Faith is a strange word. Especially when a child is raised by parents of different ones. My mother's side is Jewish, my father's Presbyterian. I grew up understanding that people can have hugely different views on religion but still fall in love and raise a family together. So as a child, I believed that the one side who didn't believe Jesus was the messiah, was just as "correct" in their faith and views as the side that did believe Jesus was. They're both right. All religions are correct. They're different, but if you believe in something, great!

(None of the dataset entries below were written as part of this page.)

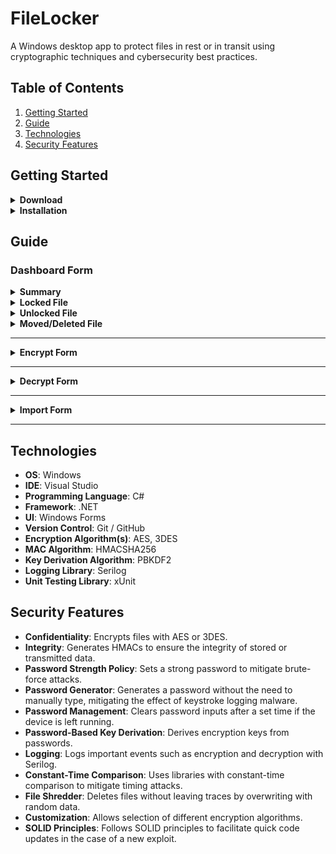 # FileLocker

A Windows desktop app to protect files in rest or in transit using cryptographic techniques and cybersecurity best practices.

## Table of Contents

1. [Getting Started](#getting-started)
2. [Guide](#guide)
3. [Technologies](#technologies)
4. [Security Features](#security-features)

## Getting Started

<details>
<summary><strong>Download</strong></summary>
<em>Coming Soon</em>
</details>

<details>
<summary><strong>Installation</strong></summary>
<em>Coming Soon</em>
</details>

## Guide

### Dashboard Form

<details>
<summary><strong>Summary</strong></summary>
The Dashboard Form also displays files within FileLocker's scope and allows addition and navigation of files.

- **Guide 📖**: opens the GitHub repository in the default browser.
- **Diagnostics 📊**: _Coming Soon_
- **Settings ⚙**: _Coming Soon_
- **Add ▼**: shows dropdown options to add files to the scope by manually selecting or importing an archive.
- **File List**: right click on a file to display options or drag and drop files onto the list to add them.
- **Search Bar**: filters files based on the search query.

> [!TIP]
> Filter by file type by searching `.txt` or `.png`, or filter by algorithm by searching `.aes` or `.3des`.

</details>

<details>
<summary><strong>Locked File</strong></summary>
A locked file can be decrypted, shredded, shown in File Explorer, or exported.

- **📋 Path**: copies the path to the clipboard.
- **📋 SHA**: copies the SHA to the clipboard.
- **Decrypt 🔑**: opens the [**Decrypt Form**](#decrypt-form).
- **Shred 🗑️**: shreds the file by overwriting its contents with random data and then deleting.
- **Explorer 📁**: launches File Explorer with the file selected.
- **Export 📤**: exports the file to a .zip archive.

<img src="./images/DashboardForm_LockedPanel.png" alt="Dashboard Form with Locked File Selected" width="1000">

</details>

<details>
<summary><strong>Unlocked File</strong></summary>
An unlocked file can be encrypted, shredded, or shown in File Explorer.

- **📋 Path**: copies the path to the clipboard.
- **📋 SHA**: copies the SHA to the clipboard.
- **Encrypt 🔐**: opens the [**Encrypt Form**](#encrypt-form).
- **Shred 🗑️**: shreds the file by overwriting its contents with random data and then deleting.
- **Explorer 📁**: launches File Explorer with the file selected.

<img src="./images/DashboardForm_UnlockedPanel.png" alt="Dashboard Form with Unlocked File Selected" width="1000">
</details>

<details>
<summary><strong>Moved/Deleted File</strong></summary>
An moved or deleted file can be relocated or removed from scope.

- **Relocate**: find the moved file.
- **Remove**: remove file from scope.

<img src="./images/DashboardForm_RelocationPanel.png" alt="Dashboard Form with Unlocked File Selected" width="1000">
</details>

---

<details>
<summary><strong>Encrypt Form</strong></summary>
<img src="./images/EncryptForm.png" alt="Encrypt Form" width="400">

The Encrypt Form allows encryption by choosing an industry-standard encryption algorithm such as AES or 3DES and providing a strength-enforced password. Password fields are cleared after 30 seconds of inactivity.

- **Generate Random**: generates a random password that satisfies the strength policy.
- **Clear**: erases both password fields.
- **→**: encrypts the file with the provided password.
- **👁**: shows or hides the password fields.

> [!CAUTION]
> If the password is lost the file cannot be decrypted. FileLocker maintains a zero-knowledge policy.

</details>

---

<details>
<summary><strong>Decrypt Form</strong></summary>
<img src="./images/DecryptForm.png" alt="Decrypt Form" width="400">

The Decrypt Form allows decryption by providing the encryption password. Password field is cleared after 30 seconds of inactivity.

- **→**: decrypts the file with the provided password, if correct.
- **👁**: shows or hides the password fields.
</details>

---

<details>
<summary><strong>Import Form</strong></summary>
<img src="./images/ImportForm.png" alt="Decrypt Form" width="400">

The Import Form allows an import of a .zip archive.

- **Open**: choose a .zip archive.
- **Save To**: the location where the file will be saved.
- **Import**: loads the archive and saves the file to the chosen location.
</details>

---

## Technologies

- **OS**: Windows
- **IDE**: Visual Studio
- **Programming Language**: C#
- **Framework**: .NET
- **UI**: Windows Forms
- **Version Control**: Git / GitHub
- **Encryption Algorithm(s)**: AES, 3DES
- **MAC Algorithm**: HMACSHA256
- **Key Derivation Algorithm**: PBKDF2
- **Logging Library**: Serilog
- **Unit Testing Library**: xUnit

## Security Features

- **Confidentiality**: Encrypts files with AES or 3DES.
- **Integrity**: Generates HMACs to ensure the integrity of stored or transmitted data.
- **Password Strength Policy**: Sets a strong password to mitigate brute-force attacks.
- **Password Generator**: Generates a password without the need to manually type, mitigating the effect of keystroke logging malware.
- **Password Management**: Clears password inputs after a set time if the device is left running.
- **Password-Based Key Derivation**: Derives encryption keys from passwords.
- **Logging**: Logs important events such as encryption and decryption with Serilog.
- **Constant-Time Comparison**: Uses libraries with constant-time comparison to mitigate timing attacks.
- **File Shredder**: Deletes files without leaving traces by overwriting with random data.
- **Customization**: Allows selection of different encryption algorithms.
- **SOLID Principles**: Follows SOLID principles to facilitate quick code updates in the case of a new exploit.
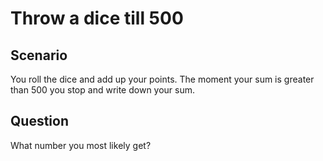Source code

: # Throw a dice till 500

## Scenario
You roll the dice and add up your points. The moment your sum is greater than 500 you stop and write down your sum.
## Question 
What number you most likely get?


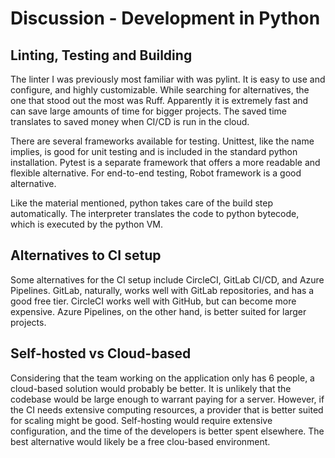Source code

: # Discussion - Development in Python

## Linting, Testing and Building

The linter I was previously most familiar with was pylint. It is easy to use and configure, and highly customizable. While searching for alternatives, the one that stood out the most was Ruff. Apparently it is extremely fast and can save large amounts of time for bigger projects. The saved time translates to saved money when CI/CD is run in the cloud.

There are several frameworks available for testing. Unittest, like the name implies, is good for unit testing and is included in the standard python installation. Pytest is a separate framework that offers a more readable and flexible alternative. For end-to-end testing, Robot framework is a good alternative.

Like the material mentioned, python takes care of the build step automatically. The interpreter translates the code to python bytecode, which is executed by the python VM.

## Alternatives to CI setup

Some alternatives for the CI setup include CircleCI, GitLab CI/CD, and Azure Pipelines. GitLab, naturally, works well with GitLab repositories, and has a good free tier. CircleCI works well with GitHub, but can become more expensive. Azure Pipelines, on the other hand, is better suited for larger projects.

## Self-hosted vs Cloud-based

Considering that the team working on the application only has 6 people, a cloud-based solution would probably be better. It is unlikely that the codebase would be large enough to warrant paying for a server. However, if the CI needs extensive computing resources, a provider that is better suited for scaling might be good. Self-hosting would require extensive configuration, and the time of the developers is better spent elsewhere. The best alternative would likely be a free clou-based environment.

Growing up that way, also leads to a lack of faith. If they're both right, they could both be wrong. I'm fascinated by all the different beliefs in the world and how people celebrate a deity, what their customs and rituals are, what the history behind all of it is. I took a Philosophy of Religion class in school (and made a lifelong friend who is also going to be officiating our wedding) and got to read up on how the five major religions came out of nothing and gave people looking for meaning something to believe in. Which is great! But something I wasn't sure I wanted.
So, awesome. My middle name is now ironic. And on bills and paychecks, there it is in all it's capital F glory, looking like a giant F word in the middle of two other great names.
When I was wrestling with the idea of changing my last name, I kept asking my fiance what he wanted. "Whatever you want to do is what I want for you." Lovely and diplomatic but of absolutely NO HELP. I figured if I asked him every so often, his answer might change. It never did. It was always the same. Whatever I wanted to do was what he wanted.
So finally, I said, "Tell me what you REALLY want, how you REALLY feel, because I'm asking you because I WANT TO KNOW."
He looked at me. "If we had children, I think it would be nice if we all had the same last name."
That would be nice, wouldn't it? My mother took my Dad's name. I only knew her as her married name. She always had that name, as long as I've known her!
And that was pretty much it for me. We are becoming a family unit.
I get to have best of both worlds: I'm keeping my first and maiden last name for all my business purposes, and get this: nixing my ironic middle name, and replacing it with my maiden last name.
I will be
Lira MaidenLastName HusbandsLastName
I am retaining my sense of self that I've worked hard at all my life, the names that I feel truly define me, and adding a new family name to define who I love and will have fun defining what that means as a family for the rest of our lives.
I respect every woman who decides to keep her birth name or not, because this isn't an easy thing to mull over. It takes time and careful consideration to decide what we want and think will be best for ourselves.
Some might say it's just a name, who cares, it's not your personality, as that will never change, but to me, my name is everything I am, and everything I will become.
And looking at my little DSW coupon with my new married name, getting used to the way it looks together, I like it. It represents my new life; the next 60 years I will be my new name.
I'm not losing myself. I'm winning a second family.